───── Dataset content ─────

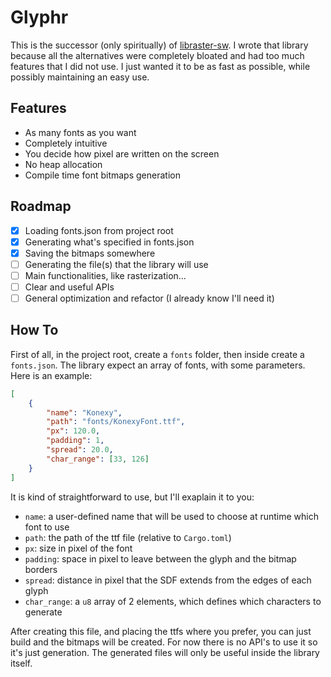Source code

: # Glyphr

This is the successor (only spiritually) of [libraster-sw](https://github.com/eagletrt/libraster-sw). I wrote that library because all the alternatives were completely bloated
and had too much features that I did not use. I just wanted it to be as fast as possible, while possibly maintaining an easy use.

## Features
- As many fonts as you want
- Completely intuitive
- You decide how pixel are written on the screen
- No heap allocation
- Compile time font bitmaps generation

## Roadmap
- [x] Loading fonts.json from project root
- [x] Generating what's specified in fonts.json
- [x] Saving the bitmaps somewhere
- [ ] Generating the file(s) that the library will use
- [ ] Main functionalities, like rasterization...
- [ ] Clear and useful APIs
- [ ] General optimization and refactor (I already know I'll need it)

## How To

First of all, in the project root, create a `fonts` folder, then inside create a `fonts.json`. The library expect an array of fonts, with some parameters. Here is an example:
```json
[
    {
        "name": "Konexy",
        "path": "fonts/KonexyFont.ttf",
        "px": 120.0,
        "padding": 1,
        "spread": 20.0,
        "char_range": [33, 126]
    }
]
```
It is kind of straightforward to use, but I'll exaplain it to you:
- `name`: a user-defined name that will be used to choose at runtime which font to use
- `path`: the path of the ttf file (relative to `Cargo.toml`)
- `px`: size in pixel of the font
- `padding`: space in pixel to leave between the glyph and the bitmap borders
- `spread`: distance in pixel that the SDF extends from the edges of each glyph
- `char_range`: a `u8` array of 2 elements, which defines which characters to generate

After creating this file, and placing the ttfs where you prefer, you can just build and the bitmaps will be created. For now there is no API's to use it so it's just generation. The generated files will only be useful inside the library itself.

─────
───── Dataset content ─────

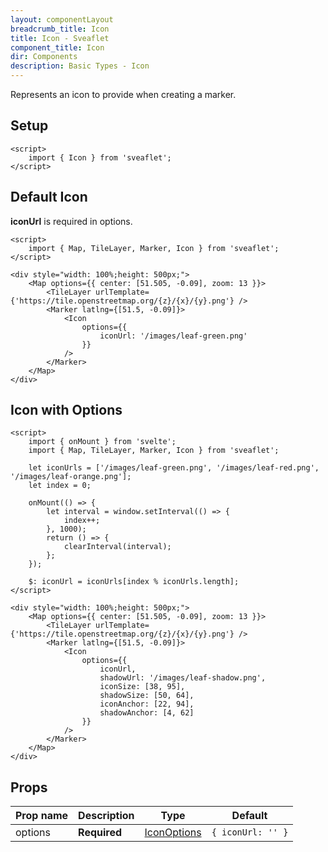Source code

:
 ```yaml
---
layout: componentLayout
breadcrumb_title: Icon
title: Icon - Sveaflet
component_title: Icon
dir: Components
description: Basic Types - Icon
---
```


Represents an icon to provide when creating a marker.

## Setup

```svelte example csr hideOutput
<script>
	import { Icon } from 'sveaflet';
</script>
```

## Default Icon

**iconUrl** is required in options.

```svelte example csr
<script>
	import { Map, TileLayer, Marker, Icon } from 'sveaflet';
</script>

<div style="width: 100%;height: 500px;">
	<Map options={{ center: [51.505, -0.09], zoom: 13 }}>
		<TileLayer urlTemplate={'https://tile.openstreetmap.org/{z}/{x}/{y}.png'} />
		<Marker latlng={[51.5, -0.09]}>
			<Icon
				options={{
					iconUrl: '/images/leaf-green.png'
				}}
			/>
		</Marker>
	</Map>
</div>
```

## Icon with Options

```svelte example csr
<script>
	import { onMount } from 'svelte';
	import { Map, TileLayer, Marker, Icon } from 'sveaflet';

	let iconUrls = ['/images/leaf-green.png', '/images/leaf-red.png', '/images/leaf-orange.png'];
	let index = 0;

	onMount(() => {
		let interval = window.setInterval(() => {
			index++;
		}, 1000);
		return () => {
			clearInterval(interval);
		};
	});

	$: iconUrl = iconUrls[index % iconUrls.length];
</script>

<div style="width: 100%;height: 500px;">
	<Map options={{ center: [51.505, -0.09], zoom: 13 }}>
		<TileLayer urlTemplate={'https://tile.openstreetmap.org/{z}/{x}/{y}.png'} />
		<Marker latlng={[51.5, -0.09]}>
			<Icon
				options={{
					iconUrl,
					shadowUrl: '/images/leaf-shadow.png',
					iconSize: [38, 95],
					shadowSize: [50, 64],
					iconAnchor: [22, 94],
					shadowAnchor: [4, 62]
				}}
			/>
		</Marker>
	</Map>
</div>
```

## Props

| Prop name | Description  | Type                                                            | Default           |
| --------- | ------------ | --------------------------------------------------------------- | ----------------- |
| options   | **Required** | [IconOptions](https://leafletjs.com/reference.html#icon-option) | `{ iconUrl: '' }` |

─────
───── Dataset content ─────

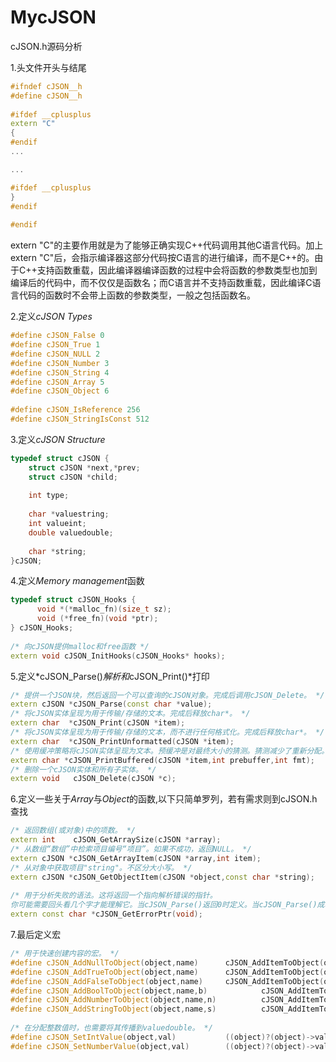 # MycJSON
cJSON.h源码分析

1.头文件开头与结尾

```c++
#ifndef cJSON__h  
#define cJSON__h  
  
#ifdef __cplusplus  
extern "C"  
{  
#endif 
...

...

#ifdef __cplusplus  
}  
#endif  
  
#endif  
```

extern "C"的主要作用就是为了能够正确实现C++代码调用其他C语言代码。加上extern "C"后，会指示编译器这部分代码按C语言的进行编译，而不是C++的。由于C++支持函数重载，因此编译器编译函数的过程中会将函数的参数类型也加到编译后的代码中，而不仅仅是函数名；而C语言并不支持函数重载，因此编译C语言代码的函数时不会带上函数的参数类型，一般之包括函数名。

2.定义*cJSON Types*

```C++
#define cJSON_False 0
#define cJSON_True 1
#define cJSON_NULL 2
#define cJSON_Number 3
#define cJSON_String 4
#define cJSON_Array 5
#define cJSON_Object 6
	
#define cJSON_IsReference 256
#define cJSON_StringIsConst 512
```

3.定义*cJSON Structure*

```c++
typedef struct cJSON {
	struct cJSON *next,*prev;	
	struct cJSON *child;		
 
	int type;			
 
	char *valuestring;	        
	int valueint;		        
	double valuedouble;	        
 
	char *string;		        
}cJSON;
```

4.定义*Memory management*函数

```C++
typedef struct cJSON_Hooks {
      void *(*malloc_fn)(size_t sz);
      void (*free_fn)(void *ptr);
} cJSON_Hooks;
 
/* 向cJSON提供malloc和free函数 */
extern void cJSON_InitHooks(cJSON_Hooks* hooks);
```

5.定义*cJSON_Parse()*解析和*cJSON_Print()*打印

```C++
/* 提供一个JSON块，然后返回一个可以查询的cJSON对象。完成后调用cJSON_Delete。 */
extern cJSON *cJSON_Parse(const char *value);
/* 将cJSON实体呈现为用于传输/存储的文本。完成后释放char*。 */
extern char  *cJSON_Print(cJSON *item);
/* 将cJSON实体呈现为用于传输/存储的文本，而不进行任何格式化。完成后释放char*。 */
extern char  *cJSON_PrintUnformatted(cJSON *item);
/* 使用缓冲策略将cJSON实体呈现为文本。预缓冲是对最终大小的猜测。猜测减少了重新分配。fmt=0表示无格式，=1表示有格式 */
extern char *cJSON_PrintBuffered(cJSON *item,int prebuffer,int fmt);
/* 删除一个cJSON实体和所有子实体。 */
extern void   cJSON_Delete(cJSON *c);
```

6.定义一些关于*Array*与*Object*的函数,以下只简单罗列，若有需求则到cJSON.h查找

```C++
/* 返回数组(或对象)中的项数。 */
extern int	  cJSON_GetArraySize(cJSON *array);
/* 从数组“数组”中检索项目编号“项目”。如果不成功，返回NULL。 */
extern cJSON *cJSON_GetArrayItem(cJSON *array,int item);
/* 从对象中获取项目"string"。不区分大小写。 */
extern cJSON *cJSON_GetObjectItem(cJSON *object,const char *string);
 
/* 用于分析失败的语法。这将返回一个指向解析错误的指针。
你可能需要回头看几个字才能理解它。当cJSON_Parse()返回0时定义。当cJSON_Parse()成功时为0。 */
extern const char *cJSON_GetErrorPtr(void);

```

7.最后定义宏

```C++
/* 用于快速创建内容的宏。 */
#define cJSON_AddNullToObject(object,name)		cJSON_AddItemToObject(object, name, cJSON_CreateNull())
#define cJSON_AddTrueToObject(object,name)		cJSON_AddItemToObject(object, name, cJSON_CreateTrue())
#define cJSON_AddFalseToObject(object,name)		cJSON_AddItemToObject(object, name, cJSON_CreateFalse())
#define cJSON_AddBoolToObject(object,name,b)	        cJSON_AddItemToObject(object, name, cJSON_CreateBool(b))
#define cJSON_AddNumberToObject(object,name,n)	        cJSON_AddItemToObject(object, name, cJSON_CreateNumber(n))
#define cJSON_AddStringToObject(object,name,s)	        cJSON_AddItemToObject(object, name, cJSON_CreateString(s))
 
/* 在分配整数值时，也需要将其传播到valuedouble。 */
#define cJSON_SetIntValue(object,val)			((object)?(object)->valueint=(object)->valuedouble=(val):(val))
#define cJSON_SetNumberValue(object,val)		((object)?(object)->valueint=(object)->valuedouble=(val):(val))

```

─────

Directions for this task
Answer with a single number: the count of lines above that contain the string "typedef".

Exercise result
2